[[ Information shown, beginning ]]

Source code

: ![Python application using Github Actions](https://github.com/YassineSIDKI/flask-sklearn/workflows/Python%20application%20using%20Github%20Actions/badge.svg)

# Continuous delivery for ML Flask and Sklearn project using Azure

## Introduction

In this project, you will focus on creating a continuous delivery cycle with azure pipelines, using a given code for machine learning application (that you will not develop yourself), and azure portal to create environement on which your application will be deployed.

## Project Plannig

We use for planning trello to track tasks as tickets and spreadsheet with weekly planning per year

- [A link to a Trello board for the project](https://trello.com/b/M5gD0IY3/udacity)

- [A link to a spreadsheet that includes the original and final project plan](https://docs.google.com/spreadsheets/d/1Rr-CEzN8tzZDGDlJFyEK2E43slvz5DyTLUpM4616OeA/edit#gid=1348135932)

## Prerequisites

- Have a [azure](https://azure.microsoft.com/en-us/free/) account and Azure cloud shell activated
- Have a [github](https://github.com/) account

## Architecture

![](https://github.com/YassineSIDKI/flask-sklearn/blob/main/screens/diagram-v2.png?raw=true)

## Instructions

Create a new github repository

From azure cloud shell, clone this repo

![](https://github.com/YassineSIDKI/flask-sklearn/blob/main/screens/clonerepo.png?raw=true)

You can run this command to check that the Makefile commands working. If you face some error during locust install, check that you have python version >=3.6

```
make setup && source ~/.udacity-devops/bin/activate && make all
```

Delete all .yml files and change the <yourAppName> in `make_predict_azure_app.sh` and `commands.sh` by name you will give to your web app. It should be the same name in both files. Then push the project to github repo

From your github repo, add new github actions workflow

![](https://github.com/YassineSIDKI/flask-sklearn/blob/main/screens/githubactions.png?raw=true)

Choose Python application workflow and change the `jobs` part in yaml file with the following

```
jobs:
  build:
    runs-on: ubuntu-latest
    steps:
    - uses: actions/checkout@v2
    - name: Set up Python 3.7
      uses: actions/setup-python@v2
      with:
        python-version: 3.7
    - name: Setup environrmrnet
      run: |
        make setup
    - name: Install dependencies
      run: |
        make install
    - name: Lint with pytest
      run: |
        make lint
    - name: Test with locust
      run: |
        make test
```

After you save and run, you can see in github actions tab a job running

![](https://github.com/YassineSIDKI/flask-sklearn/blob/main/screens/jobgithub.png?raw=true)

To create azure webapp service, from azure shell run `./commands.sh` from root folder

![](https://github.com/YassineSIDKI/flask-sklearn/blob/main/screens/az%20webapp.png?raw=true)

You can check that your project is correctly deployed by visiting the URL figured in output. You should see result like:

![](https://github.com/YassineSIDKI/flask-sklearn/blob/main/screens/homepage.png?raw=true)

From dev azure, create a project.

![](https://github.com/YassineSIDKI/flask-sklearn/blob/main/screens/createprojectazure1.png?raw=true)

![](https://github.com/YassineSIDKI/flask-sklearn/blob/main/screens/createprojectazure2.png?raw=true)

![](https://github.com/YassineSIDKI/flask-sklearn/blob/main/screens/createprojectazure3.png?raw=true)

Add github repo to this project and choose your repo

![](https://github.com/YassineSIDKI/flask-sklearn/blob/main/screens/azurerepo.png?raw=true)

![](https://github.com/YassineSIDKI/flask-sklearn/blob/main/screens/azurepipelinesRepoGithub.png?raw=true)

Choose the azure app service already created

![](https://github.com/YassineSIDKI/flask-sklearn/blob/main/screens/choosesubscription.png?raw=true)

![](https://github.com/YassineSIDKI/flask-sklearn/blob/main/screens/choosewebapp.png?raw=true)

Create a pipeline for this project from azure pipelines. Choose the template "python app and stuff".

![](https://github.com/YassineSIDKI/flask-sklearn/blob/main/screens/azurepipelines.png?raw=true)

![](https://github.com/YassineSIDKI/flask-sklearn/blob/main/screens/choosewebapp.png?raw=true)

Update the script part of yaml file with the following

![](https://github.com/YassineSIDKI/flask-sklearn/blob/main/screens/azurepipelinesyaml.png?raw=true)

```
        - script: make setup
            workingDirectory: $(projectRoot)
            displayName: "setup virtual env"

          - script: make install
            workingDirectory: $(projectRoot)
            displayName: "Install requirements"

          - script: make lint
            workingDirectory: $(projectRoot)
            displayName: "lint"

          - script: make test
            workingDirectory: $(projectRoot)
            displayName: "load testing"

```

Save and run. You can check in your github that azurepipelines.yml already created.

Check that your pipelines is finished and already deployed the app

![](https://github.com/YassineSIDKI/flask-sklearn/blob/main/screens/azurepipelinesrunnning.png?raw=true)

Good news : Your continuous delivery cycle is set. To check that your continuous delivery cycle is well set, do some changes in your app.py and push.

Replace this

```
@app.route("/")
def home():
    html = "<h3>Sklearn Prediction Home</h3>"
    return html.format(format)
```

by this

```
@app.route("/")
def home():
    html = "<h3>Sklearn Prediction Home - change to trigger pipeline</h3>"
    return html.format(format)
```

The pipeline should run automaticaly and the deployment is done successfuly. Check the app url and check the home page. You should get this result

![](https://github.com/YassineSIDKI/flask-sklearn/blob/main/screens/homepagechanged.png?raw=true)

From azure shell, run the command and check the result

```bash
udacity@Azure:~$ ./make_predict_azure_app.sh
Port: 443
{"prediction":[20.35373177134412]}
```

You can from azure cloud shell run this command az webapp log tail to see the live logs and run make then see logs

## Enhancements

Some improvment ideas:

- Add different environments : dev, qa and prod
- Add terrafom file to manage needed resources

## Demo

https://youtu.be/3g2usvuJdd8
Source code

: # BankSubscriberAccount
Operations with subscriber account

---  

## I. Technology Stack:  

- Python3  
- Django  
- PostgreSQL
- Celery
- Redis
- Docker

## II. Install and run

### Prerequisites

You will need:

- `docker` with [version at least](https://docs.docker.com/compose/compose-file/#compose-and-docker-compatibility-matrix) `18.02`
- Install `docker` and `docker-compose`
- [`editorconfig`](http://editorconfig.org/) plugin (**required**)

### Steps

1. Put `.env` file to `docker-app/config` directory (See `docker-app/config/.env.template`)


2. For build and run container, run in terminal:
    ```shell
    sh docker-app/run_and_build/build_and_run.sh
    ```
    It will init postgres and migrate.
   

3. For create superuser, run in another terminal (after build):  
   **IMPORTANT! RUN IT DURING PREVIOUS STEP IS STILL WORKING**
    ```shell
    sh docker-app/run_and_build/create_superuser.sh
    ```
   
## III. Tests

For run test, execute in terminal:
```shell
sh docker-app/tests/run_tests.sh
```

[[ Information shown, end ]]

#### Problem
Set down each line of the data precisely as it appears above.

#### Task output
Source code

: ![Python application using Github Actions](https://github.com/YassineSIDKI/flask-sklearn/workflows/Python%20application%20using%20Github%20Actions/badge.svg)

# Continuous delivery for ML Flask and Sklearn project using Azure

## Introduction

In this project, you will focus on creating a continuous delivery cycle with azure pipelines, using a given code for machine learning application (that you will not develop yourself), and azure portal to create environement on which your application will be deployed.

## Project Plannig

We use for planning trello to track tasks as tickets and spreadsheet with weekly planning per year

- [A link to a Trello board for the project](https://trello.com/b/M5gD0IY3/udacity)

- [A link to a spreadsheet that includes the original and final project plan](https://docs.google.com/spreadsheets/d/1Rr-CEzN8tzZDGDlJFyEK2E43slvz5DyTLUpM4616OeA/edit#gid=1348135932)

## Prerequisites

- Have a [azure](https://azure.microsoft.com/en-us/free/) account and Azure cloud shell activated
- Have a [github](https://github.com/) account

## Architecture

![](https://github.com/YassineSIDKI/flask-sklearn/blob/main/screens/diagram-v2.png?raw=true)

## Instructions

Create a new github repository

From azure cloud shell, clone this repo

![](https://github.com/YassineSIDKI/flask-sklearn/blob/main/screens/clonerepo.png?raw=true)

You can run this command to check that the Makefile commands working. If you face some error during locust install, check that you have python version >=3.6

```
make setup && source ~/.udacity-devops/bin/activate && make all
```

Delete all .yml files and change the <yourAppName> in `make_predict_azure_app.sh` and `commands.sh` by name you will give to your web app. It should be the same name in both files. Then push the project to github repo

From your github repo, add new github actions workflow

![](https://github.com/YassineSIDKI/flask-sklearn/blob/main/screens/githubactions.png?raw=true)

Choose Python application workflow and change the `jobs` part in yaml file with the following

```
jobs:
  build:
    runs-on: ubuntu-latest
    steps:
    - uses: actions/checkout@v2
    - name: Set up Python 3.7
      uses: actions/setup-python@v2
      with:
        python-version: 3.7
    - name: Setup environrmrnet
      run: |
        make setup
    - name: Install dependencies
      run: |
        make install
    - name: Lint with pytest
      run: |
        make lint
    - name: Test with locust
      run: |
        make test
```

After you save and run, you can see in github actions tab a job running

![](https://github.com/YassineSIDKI/flask-sklearn/blob/main/screens/jobgithub.png?raw=true)

To create azure webapp service, from azure shell run `./commands.sh` from root folder

![](https://github.com/YassineSIDKI/flask-sklearn/blob/main/screens/az%20webapp.png?raw=true)

You can check that your project is correctly deployed by visiting the URL figured in output. You should see result like:

![](https://github.com/YassineSIDKI/flask-sklearn/blob/main/screens/homepage.png?raw=true)

From dev azure, create a project.

![](https://github.com/YassineSIDKI/flask-sklearn/blob/main/screens/createprojectazure1.png?raw=true)

![](https://github.com/YassineSIDKI/flask-sklearn/blob/main/screens/createprojectazure2.png?raw=true)

![](https://github.com/YassineSIDKI/flask-sklearn/blob/main/screens/createprojectazure3.png?raw=true)

Add github repo to this project and choose your repo

![](https://github.com/YassineSIDKI/flask-sklearn/blob/main/screens/azurerepo.png?raw=true)

![](https://github.com/YassineSIDKI/flask-sklearn/blob/main/screens/azurepipelinesRepoGithub.png?raw=true)

Choose the azure app service already created

![](https://github.com/YassineSIDKI/flask-sklearn/blob/main/screens/choosesubscription.png?raw=true)

![](https://github.com/YassineSIDKI/flask-sklearn/blob/main/screens/choosewebapp.png?raw=true)

Create a pipeline for this project from azure pipelines. Choose the template "python app and stuff".

![](https://github.com/YassineSIDKI/flask-sklearn/blob/main/screens/azurepipelines.png?raw=true)

![](https://github.com/YassineSIDKI/flask-sklearn/blob/main/screens/choosewebapp.png?raw=true)

Update the script part of yaml file with the following

![](https://github.com/YassineSIDKI/flask-sklearn/blob/main/screens/azurepipelinesyaml.png?raw=true)

```
        - script: make setup
            workingDirectory: $(projectRoot)
            displayName: "setup virtual env"

          - script: make install
            workingDirectory: $(projectRoot)
            displayName: "Install requirements"

          - script: make lint
            workingDirectory: $(projectRoot)
            displayName: "lint"

          - script: make test
            workingDirectory: $(projectRoot)
            displayName: "load testing"

```

Save and run. You can check in your github that azurepipelines.yml already created.

Check that your pipelines is finished and already deployed the app

![](https://github.com/YassineSIDKI/flask-sklearn/blob/main/screens/azurepipelinesrunnning.png?raw=true)

Good news : Your continuous delivery cycle is set. To check that your continuous delivery cycle is well set, do some changes in your app.py and push.

Replace this

```
@app.route("/")
def home():
    html = "<h3>Sklearn Prediction Home</h3>"
    return html.format(format)
```

by this

```
@app.route("/")
def home():
    html = "<h3>Sklearn Prediction Home - change to trigger pipeline</h3>"
    return html.format(format)
```

The pipeline should run automaticaly and the deployment is done successfuly. Check the app url and check the home page. You should get this result

![](https://github.com/YassineSIDKI/flask-sklearn/blob/main/screens/homepagechanged.png?raw=true)

From azure shell, run the command and check the result

```bash
udacity@Azure:~$ ./make_predict_azure_app.sh
Port: 443
{"prediction":[20.35373177134412]}
```

You can from azure cloud shell run this command az webapp log tail to see the live logs and run make then see logs

## Enhancements

Some improvment ideas:

- Add different environments : dev, qa and prod
- Add terrafom file to manage needed resources

## Demo

https://youtu.be/3g2usvuJdd8
Source code

: # BankSubscriberAccount
Operations with subscriber account

---  

## I. Technology Stack:  

- Python3  
- Django  
- PostgreSQL
- Celery
- Redis
- Docker

## II. Install and run

### Prerequisites

You will need:

- `docker` with [version at least](https://docs.docker.com/compose/compose-file/#compose-and-docker-compatibility-matrix) `18.02`
- Install `docker` and `docker-compose`
- [`editorconfig`](http://editorconfig.org/) plugin (**required**)

### Steps

1. Put `.env` file to `docker-app/config` directory (See `docker-app/config/.env.template`)


2. For build and run container, run in terminal:
    ```shell
    sh docker-app/run_and_build/build_and_run.sh
    ```
    It will init postgres and migrate.
   

3. For create superuser, run in another terminal (after build):  
   **IMPORTANT! RUN IT DURING PREVIOUS STEP IS STILL WORKING**
    ```shell
    sh docker-app/run_and_build/create_superuser.sh
    ```
   
## III. Tests

For run test, execute in terminal:
```shell
sh docker-app/tests/run_tests.sh
```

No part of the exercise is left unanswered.